BERLIN – French presidential candidate Emmanuel Macron pledged strong commitment to European unity and said that France needs to restore its economic credibility as he presented his plans to German leaders on Thursday.
Macron, an independent centrist, met conservative Chancellor Angela Merkel in Berlin a day after the Netherlands’ prime minister handily defeated anti-Islam firebrand Geert Wilders in the Dutch election.
While cautious about drawing parallels with France, Macron said the outcome shows that “you can defeat the extremes.”
The former economy minister, who has no party, is favored to be one of the top finishers in the first round of France’s presidential election and to face far-right National Front leader Marine Le Pen in a May 7 runoff.
Macron insisted “the European agenda” must be part of domestic political debate, and that “Europe is what protects us today against new risks.”
“If you’re a timid European, you’re already a defeated European,” he said.
After meeting Merkel and her center-left deputy, Foreign Minister Sigmar Gabriel, Macron told reporters he talked about “my willingness to reform our labor market, to reform our vocational training system, to reform our education and to have a sensible fiscal consolidation and investment package.”
Macron also endorsed efforts to increase investment in the 19-country eurozone.
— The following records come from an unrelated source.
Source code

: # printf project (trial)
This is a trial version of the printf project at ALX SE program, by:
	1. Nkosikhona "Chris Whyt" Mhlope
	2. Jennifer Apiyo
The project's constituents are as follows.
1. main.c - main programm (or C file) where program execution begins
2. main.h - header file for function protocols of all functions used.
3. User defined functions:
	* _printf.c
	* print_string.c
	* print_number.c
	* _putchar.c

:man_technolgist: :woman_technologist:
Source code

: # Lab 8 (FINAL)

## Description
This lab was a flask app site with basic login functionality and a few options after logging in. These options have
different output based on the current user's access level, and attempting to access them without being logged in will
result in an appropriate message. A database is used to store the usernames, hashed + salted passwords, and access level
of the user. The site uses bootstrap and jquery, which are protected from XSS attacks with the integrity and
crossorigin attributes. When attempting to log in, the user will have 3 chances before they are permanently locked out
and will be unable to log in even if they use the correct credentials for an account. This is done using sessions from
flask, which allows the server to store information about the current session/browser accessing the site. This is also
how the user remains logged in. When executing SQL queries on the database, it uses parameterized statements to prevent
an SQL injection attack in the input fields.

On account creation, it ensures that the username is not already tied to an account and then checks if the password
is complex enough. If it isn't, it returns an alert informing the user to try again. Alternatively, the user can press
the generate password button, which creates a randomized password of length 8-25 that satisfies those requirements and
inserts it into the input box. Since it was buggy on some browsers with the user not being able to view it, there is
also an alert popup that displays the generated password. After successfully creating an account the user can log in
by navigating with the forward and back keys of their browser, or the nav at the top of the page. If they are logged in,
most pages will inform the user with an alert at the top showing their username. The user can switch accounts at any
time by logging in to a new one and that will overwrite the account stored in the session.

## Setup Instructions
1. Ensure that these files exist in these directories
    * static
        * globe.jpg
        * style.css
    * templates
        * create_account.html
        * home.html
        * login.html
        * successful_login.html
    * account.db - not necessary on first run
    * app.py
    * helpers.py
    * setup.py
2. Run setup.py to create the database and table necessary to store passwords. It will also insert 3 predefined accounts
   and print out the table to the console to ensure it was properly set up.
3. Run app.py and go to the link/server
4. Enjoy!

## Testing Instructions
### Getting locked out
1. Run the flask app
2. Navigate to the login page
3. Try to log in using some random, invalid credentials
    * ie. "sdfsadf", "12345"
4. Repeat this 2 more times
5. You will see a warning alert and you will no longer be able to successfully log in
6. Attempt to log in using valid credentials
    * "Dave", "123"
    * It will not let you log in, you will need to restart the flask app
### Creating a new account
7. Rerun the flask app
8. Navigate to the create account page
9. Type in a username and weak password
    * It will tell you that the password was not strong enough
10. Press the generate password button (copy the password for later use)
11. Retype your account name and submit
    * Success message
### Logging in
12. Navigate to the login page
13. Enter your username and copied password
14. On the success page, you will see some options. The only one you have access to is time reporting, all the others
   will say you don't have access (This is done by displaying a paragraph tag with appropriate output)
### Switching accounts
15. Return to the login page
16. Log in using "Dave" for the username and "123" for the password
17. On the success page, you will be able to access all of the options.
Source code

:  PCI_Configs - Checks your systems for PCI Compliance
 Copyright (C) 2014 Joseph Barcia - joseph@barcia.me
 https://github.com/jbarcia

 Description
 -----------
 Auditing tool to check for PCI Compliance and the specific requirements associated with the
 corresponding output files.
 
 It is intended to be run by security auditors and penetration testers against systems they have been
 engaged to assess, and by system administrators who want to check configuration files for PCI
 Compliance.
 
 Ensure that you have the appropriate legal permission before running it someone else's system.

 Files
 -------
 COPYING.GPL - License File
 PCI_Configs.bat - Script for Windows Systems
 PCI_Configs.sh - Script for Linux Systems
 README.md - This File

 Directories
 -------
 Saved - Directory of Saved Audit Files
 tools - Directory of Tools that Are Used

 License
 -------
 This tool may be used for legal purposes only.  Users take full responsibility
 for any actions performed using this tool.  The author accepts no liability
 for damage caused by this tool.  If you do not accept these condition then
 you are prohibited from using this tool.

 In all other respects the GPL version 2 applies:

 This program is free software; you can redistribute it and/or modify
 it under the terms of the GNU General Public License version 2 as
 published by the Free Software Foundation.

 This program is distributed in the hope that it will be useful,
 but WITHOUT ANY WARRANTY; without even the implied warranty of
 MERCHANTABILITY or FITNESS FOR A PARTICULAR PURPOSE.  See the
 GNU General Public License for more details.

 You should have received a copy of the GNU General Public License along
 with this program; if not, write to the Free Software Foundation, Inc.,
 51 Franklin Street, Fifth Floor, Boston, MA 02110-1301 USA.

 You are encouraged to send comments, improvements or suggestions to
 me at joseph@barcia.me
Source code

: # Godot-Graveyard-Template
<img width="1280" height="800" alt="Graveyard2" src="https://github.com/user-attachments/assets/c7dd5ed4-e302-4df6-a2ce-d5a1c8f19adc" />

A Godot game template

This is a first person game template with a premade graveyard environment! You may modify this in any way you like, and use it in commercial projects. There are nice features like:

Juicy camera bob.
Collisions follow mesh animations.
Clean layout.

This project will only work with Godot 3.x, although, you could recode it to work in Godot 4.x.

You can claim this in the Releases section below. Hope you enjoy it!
Germany and France are leading members, although France has increasingly trailed Germany as an economic power in recent years.
Merkel has often been accused of focusing too much on austerity in Europe, including to some extent by Gabriel’s Social Democrats — her traditional rivals but current coalition partners.
Gabriel said that Macron appears to be “the only presidential candidate in France who is on a clear and unequivocal course for Europe.”
The candidate called for a “new Franco-German deal” that would involve “much more structured cooperation” on investment, on European border security, and on defense issues — in particular in the Middle East and Africa.”
He said that would allow the whole European Union to advance.
“I am not at all naive — I think you can win an election today by defending Europe,” he said.
Francois Fillon, Macron’s struggling conservative rival, previously met Merkel in Berlin.
German government spokeswoman Ulrike Demmer said last week that “it is obvious that there are barely any similarities” between the chancellor’s policies and those of Le Pen’s National Front.